Keith Washington had been sentenced to 45 years for manslaughter. He was released from a Maryland prison Wednesday, thanks in part to the Georgetown Prisons and Justice Initiative.
"Feels good. I want to thank everybody. I'm back with my family. My wife and my daughter," said Washington, as he grabbed his wife, Stacey, and his daughter Kala in a bear hug.
Washington and his wife had always maintained he'd acted in self-defense when he shot and killed a Marlo Furniture delivery man in his Accokeek home in 2007.
"I think okay, they are beating him, these two guys, he's in the middle and they're beside him, and I think oh my god I need to help him," said Stacey Washington, standing at the foot of the stairs in her home in a documentary produced by the Georgetown University students.
"Before I know the guy hit me in the back of the head, and then (Robert) White punched me from the front," by phone from prison in the documentary.
Washington said the delivery man and his partner were upstairs when they should have been downstairs and that he confronted them when they came out of his daughter's room. Instead of leaving, he said they attacked him.
"I know that my wife and my daughter are there when I pull my gun. They're on top of me, 12 inches from me," said Washington.
"They were very large to very large men, and he was not a large guy, if they had gotten this weapon. I think they would have killed him," said Stacey Washington.
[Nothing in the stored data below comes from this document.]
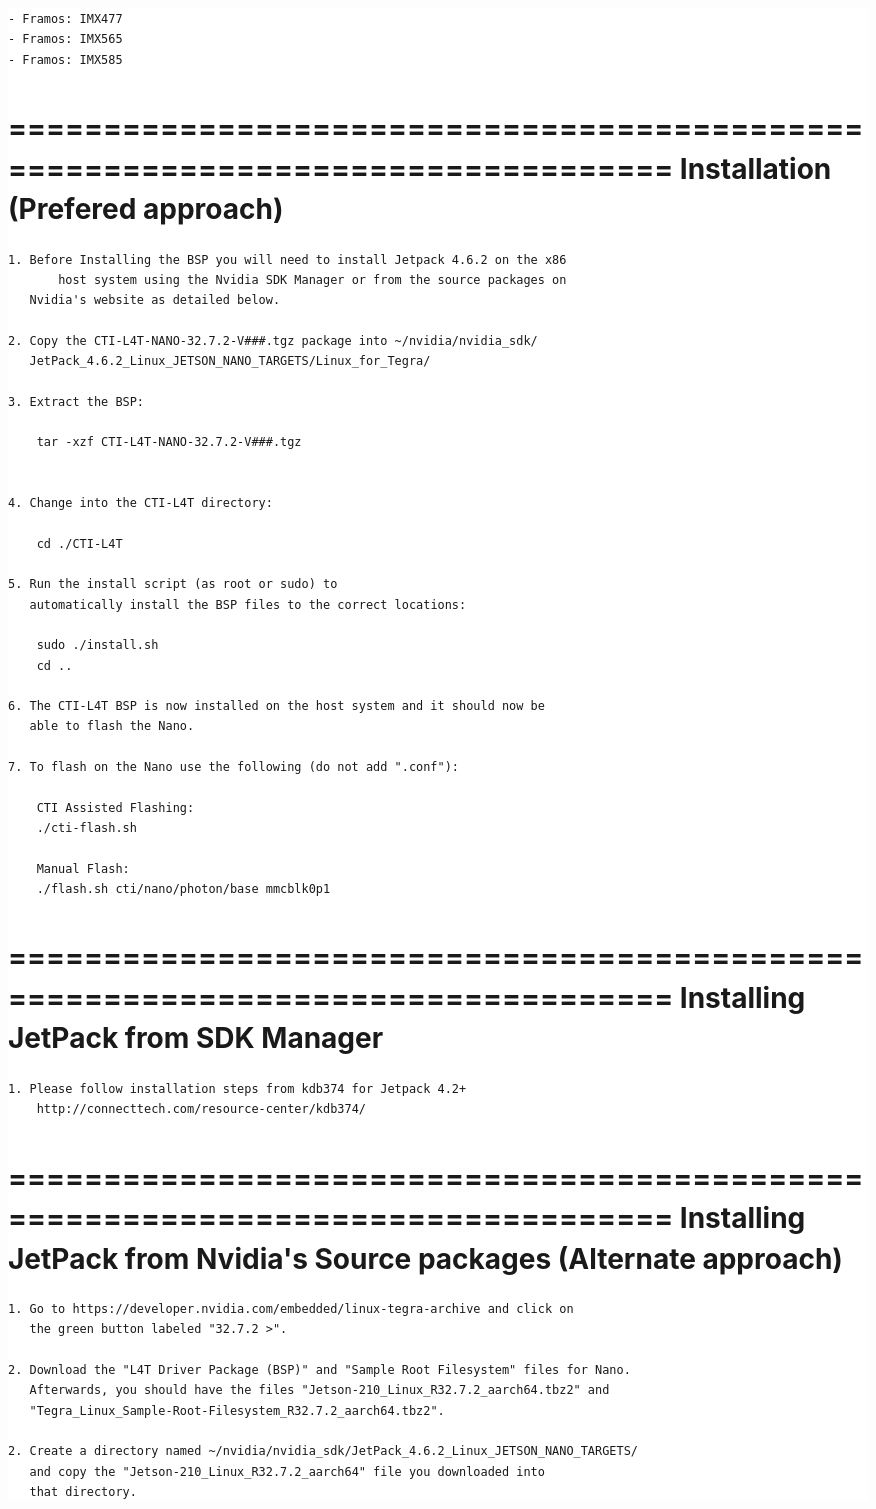     - Framos: IMX477
    - Framos: IMX565
    - Framos: IMX585

================================================================================
Installation (Prefered approach)
================================================================================
    1. Before Installing the BSP you will need to install Jetpack 4.6.2 on the x86
           host system using the Nvidia SDK Manager or from the source packages on 
       Nvidia's website as detailed below.

    2. Copy the CTI-L4T-NANO-32.7.2-V###.tgz package into ~/nvidia/nvidia_sdk/
       JetPack_4.6.2_Linux_JETSON_NANO_TARGETS/Linux_for_Tegra/

    3. Extract the BSP:

        tar -xzf CTI-L4T-NANO-32.7.2-V###.tgz


    4. Change into the CTI-L4T directory:
        
        cd ./CTI-L4T

    5. Run the install script (as root or sudo) to 
       automatically install the BSP files to the correct locations:

        sudo ./install.sh
        cd ..

    6. The CTI-L4T BSP is now installed on the host system and it should now be
       able to flash the Nano.

    7. To flash on the Nano use the following (do not add ".conf"):
        
        CTI Assisted Flashing:
        ./cti-flash.sh

        Manual Flash:
        ./flash.sh cti/nano/photon/base mmcblk0p1
        
================================================================================
Installing JetPack from SDK Manager 
================================================================================
    1. Please follow installation steps from kdb374 for Jetpack 4.2+ 
        http://connecttech.com/resource-center/kdb374/

================================================================================
Installing JetPack from Nvidia's Source packages (Alternate approach)
================================================================================

    1. Go to https://developer.nvidia.com/embedded/linux-tegra-archive and click on
       the green button labeled "32.7.2 >".       
    
    2. Download the "L4T Driver Package (BSP)" and "Sample Root Filesystem" files for Nano.
       Afterwards, you should have the files "Jetson-210_Linux_R32.7.2_aarch64.tbz2" and 
       "Tegra_Linux_Sample-Root-Filesystem_R32.7.2_aarch64.tbz2".
       
    2. Create a directory named ~/nvidia/nvidia_sdk/JetPack_4.6.2_Linux_JETSON_NANO_TARGETS/
       and copy the "Jetson-210_Linux_R32.7.2_aarch64" file you downloaded into 
       that directory.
But in 2008 a Prince George's jury found Washington guilty of manslaughter in the death of Brandon Clark -- largely on the basis of testimony from the other delivery man: Robert White.
"I accept his apology. Justice has prevailed," said White, after Washington was sentenced.
A judge gave him far more time than even the prosecutor had recommended.... 45 years in prison.
Now, thanks in part to the documentary produced by the Georgetown students, a judge agreed to reduce Washington's sentence to 20 years -- effectively time served.
He'll now spend his 60th birthday home with his friends and family.
“I've been wanting this for 13 years,” said Kala Washington, a college student now, as she hugged her dad in the driveway of the home where they still live.
Marty Tankleff, Washington's lawyer, said prosecutors did not object to reducing his sentence.